What to work on -> Return the full listing word for word, but drop every picture from it.

Data records ->
*** Begin section ***

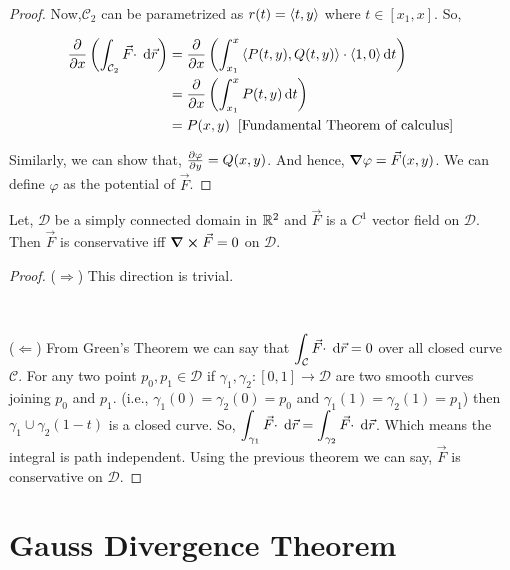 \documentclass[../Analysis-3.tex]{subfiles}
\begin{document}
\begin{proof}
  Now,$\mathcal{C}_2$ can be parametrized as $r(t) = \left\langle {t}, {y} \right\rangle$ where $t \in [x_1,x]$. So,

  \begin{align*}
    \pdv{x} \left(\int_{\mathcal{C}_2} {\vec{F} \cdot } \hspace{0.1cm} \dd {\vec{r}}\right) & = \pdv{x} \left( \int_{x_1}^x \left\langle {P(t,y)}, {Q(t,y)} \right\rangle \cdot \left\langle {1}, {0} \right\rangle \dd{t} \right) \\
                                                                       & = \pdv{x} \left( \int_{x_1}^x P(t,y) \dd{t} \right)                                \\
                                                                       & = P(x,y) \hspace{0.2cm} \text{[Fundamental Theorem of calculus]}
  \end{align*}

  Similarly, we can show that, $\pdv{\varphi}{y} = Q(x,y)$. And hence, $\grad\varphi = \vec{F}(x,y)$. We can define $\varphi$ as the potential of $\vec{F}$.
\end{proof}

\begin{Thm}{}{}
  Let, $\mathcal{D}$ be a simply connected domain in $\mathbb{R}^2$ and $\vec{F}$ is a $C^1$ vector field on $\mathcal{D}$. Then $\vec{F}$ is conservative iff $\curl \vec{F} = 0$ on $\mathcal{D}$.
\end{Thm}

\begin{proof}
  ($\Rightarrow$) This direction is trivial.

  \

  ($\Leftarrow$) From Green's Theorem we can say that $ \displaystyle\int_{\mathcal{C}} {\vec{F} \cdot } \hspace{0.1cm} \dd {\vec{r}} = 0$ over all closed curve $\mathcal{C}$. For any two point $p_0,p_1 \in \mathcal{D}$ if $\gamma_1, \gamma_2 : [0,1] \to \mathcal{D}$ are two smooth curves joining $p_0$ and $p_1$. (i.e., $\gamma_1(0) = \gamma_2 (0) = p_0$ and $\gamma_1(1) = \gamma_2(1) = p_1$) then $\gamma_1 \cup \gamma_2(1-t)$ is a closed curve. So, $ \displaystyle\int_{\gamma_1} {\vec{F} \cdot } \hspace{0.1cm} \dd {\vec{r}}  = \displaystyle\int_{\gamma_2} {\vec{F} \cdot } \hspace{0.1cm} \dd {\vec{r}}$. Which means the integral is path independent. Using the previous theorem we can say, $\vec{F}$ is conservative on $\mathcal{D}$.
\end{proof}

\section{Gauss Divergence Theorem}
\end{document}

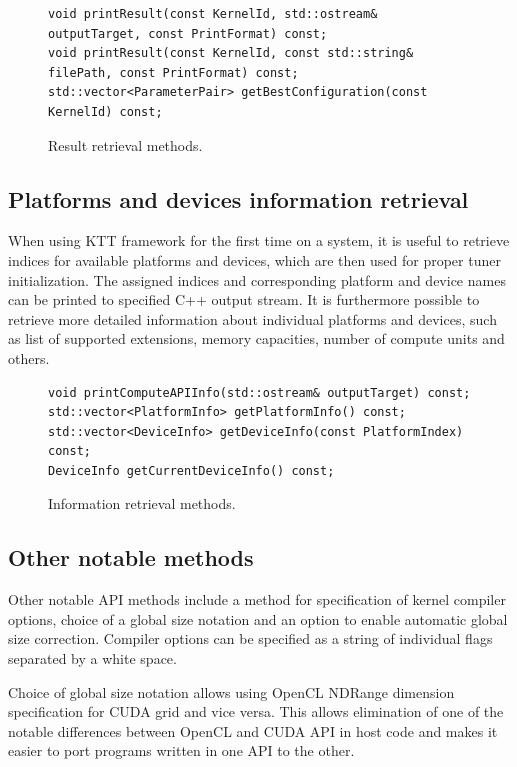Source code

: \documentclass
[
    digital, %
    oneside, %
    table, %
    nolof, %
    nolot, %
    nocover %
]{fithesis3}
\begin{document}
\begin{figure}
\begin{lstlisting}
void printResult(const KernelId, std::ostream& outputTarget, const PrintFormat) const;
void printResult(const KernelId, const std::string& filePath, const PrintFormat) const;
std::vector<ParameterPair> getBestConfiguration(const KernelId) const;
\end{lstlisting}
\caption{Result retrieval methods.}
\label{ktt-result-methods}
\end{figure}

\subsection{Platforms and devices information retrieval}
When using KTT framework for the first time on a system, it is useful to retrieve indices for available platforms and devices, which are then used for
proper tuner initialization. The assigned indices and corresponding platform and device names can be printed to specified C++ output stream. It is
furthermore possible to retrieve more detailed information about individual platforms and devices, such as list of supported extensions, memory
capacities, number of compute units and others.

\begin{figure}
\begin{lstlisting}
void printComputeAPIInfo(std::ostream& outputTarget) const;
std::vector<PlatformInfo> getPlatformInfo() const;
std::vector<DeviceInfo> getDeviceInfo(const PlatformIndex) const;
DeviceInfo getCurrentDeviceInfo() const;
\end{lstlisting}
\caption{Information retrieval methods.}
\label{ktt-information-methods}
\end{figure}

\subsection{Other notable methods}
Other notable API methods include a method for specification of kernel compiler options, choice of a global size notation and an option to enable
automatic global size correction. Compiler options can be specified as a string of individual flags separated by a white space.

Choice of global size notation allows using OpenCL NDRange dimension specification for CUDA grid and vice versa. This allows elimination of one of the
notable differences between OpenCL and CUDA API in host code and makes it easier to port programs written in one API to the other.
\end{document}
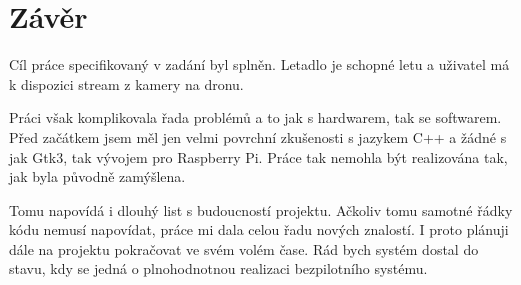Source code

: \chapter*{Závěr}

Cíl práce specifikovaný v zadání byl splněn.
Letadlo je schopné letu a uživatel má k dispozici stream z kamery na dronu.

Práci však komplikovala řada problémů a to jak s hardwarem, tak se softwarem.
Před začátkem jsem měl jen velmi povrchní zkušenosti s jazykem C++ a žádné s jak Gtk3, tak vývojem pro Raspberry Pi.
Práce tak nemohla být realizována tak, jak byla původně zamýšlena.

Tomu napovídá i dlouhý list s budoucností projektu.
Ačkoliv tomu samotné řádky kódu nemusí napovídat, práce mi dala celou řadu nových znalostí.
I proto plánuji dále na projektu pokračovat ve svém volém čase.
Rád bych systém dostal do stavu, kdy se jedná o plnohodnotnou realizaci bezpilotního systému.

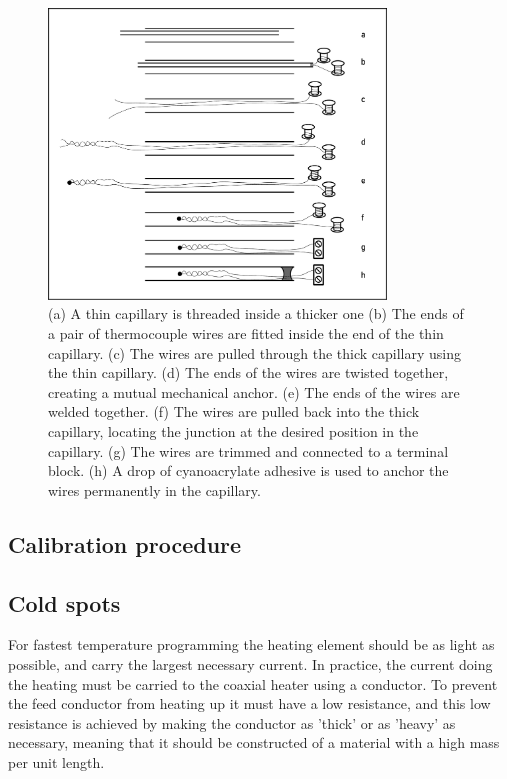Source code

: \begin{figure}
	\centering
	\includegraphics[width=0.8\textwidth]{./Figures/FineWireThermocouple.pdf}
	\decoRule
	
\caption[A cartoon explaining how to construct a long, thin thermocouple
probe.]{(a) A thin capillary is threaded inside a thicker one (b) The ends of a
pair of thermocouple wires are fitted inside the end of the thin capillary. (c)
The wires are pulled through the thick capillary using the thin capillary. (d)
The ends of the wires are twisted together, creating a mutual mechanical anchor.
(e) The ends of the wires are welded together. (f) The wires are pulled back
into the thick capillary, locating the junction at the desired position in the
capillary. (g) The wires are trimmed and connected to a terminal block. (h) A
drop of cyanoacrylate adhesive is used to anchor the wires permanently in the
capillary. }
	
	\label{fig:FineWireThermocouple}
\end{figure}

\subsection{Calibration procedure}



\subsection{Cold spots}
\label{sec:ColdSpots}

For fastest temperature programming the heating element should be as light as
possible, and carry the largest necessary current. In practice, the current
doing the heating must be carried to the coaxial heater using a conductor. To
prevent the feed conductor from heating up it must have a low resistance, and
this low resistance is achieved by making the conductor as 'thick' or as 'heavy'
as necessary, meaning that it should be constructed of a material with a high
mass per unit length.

*** End section ***

Result ->
 \documentclass[../Analysis-3.tex]{subfiles}
\begin{document}
\begin{proof}
  Now,$\mathcal{C}_2$ can be parametrized as $r(t) = \left\langle {t}, {y} \right\rangle$ where $t \in [x_1,x]$. So,

  \begin{align*}
    \pdv{x} \left(\int_{\mathcal{C}_2} {\vec{F} \cdot } \hspace{0.1cm} \dd {\vec{r}}\right) & = \pdv{x} \left( \int_{x_1}^x \left\langle {P(t,y)}, {Q(t,y)} \right\rangle \cdot \left\langle {1}, {0} \right\rangle \dd{t} \right) \\
                                                                       & = \pdv{x} \left( \int_{x_1}^x P(t,y) \dd{t} \right)                                \\
                                                                       & = P(x,y) \hspace{0.2cm} \text{[Fundamental Theorem of calculus]}
  \end{align*}

  Similarly, we can show that, $\pdv{\varphi}{y} = Q(x,y)$. And hence, $\grad\varphi = \vec{F}(x,y)$. We can define $\varphi$ as the potential of $\vec{F}$.
\end{proof}

\begin{Thm}{}{}
  Let, $\mathcal{D}$ be a simply connected domain in $\mathbb{R}^2$ and $\vec{F}$ is a $C^1$ vector field on $\mathcal{D}$. Then $\vec{F}$ is conservative iff $\curl \vec{F} = 0$ on $\mathcal{D}$.
\end{Thm}

\begin{proof}
  ($\Rightarrow$) This direction is trivial.

  \

  ($\Leftarrow$) From Green's Theorem we can say that $ \displaystyle\int_{\mathcal{C}} {\vec{F} \cdot } \hspace{0.1cm} \dd {\vec{r}} = 0$ over all closed curve $\mathcal{C}$. For any two point $p_0,p_1 \in \mathcal{D}$ if $\gamma_1, \gamma_2 : [0,1] \to \mathcal{D}$ are two smooth curves joining $p_0$ and $p_1$. (i.e., $\gamma_1(0) = \gamma_2 (0) = p_0$ and $\gamma_1(1) = \gamma_2(1) = p_1$) then $\gamma_1 \cup \gamma_2(1-t)$ is a closed curve. So, $ \displaystyle\int_{\gamma_1} {\vec{F} \cdot } \hspace{0.1cm} \dd {\vec{r}}  = \displaystyle\int_{\gamma_2} {\vec{F} \cdot } \hspace{0.1cm} \dd {\vec{r}}$. Which means the integral is path independent. Using the previous theorem we can say, $\vec{F}$ is conservative on $\mathcal{D}$.
\end{proof}

\section{Gauss Divergence Theorem}
\end{document}

Source code

: \documentclass
[
    digital, %
    oneside, %
    table, %
    nolof, %
    nolot, %
    nocover %
]{fithesis3}
\begin{document}
\begin{figure}
\begin{lstlisting}
void printResult(const KernelId, std::ostream& outputTarget, const PrintFormat) const;
void printResult(const KernelId, const std::string& filePath, const PrintFormat) const;
std::vector<ParameterPair> getBestConfiguration(const KernelId) const;
\end{lstlisting}
\caption{Result retrieval methods.}
\label{ktt-result-methods}
\end{figure}

\subsection{Platforms and devices information retrieval}
When using KTT framework for the first time on a system, it is useful to retrieve indices for available platforms and devices, which are then used for
proper tuner initialization. The assigned indices and corresponding platform and device names can be printed to specified C++ output stream. It is
furthermore possible to retrieve more detailed information about individual platforms and devices, such as list of supported extensions, memory
capacities, number of compute units and others.

\begin{figure}
\begin{lstlisting}
void printComputeAPIInfo(std::ostream& outputTarget) const;
std::vector<PlatformInfo> getPlatformInfo() const;
std::vector<DeviceInfo> getDeviceInfo(const PlatformIndex) const;
DeviceInfo getCurrentDeviceInfo() const;
\end{lstlisting}
\caption{Information retrieval methods.}
\label{ktt-information-methods}
\end{figure}

\subsection{Other notable methods}
Other notable API methods include a method for specification of kernel compiler options, choice of a global size notation and an option to enable
automatic global size correction. Compiler options can be specified as a string of individual flags separated by a white space.

Choice of global size notation allows using OpenCL NDRange dimension specification for CUDA grid and vice versa. This allows elimination of one of the
notable differences between OpenCL and CUDA API in host code and makes it easier to port programs written in one API to the other.
\end{document}
Source code

: \chapter*{Závěr}

Cíl práce specifikovaný v zadání byl splněn.
Letadlo je schopné letu a uživatel má k dispozici stream z kamery na dronu.

Práci však komplikovala řada problémů a to jak s hardwarem, tak se softwarem.
Před začátkem jsem měl jen velmi povrchní zkušenosti s jazykem C++ a žádné s jak Gtk3, tak vývojem pro Raspberry Pi.
Práce tak nemohla být realizována tak, jak byla původně zamýšlena.

Tomu napovídá i dlouhý list s budoucností projektu.
Ačkoliv tomu samotné řádky kódu nemusí napovídat, práce mi dala celou řadu nových znalostí.
I proto plánuji dále na projektu pokračovat ve svém volém čase.
Rád bych systém dostal do stavu, kdy se jedná o plnohodnotnou realizaci bezpilotního systému.

Source code

: \begin{figure}
	\centering
	\includegraphics[width=0.8\textwidth]{./Figures/FineWireThermocouple.pdf}
	\decoRule
	
\caption[A cartoon explaining how to construct a long, thin thermocouple
probe.]{(a) A thin capillary is threaded inside a thicker one (b) The ends of a
pair of thermocouple wires are fitted inside the end of the thin capillary. (c)
The wires are pulled through the thick capillary using the thin capillary. (d)
The ends of the wires are twisted together, creating a mutual mechanical anchor.
(e) The ends of the wires are welded together. (f) The wires are pulled back
into the thick capillary, locating the junction at the desired position in the
capillary. (g) The wires are trimmed and connected to a terminal block. (h) A
drop of cyanoacrylate adhesive is used to anchor the wires permanently in the
capillary. }
	
	\label{fig:FineWireThermocouple}
\end{figure}

\subsection{Calibration procedure}



\subsection{Cold spots}
\label{sec:ColdSpots}

For fastest temperature programming the heating element should be as light as
possible, and carry the largest necessary current. In practice, the current
doing the heating must be carried to the coaxial heater using a conductor. To
prevent the feed conductor from heating up it must have a low resistance, and
this low resistance is achieved by making the conductor as 'thick' or as 'heavy'
as necessary, meaning that it should be constructed of a material with a high
mass per unit length.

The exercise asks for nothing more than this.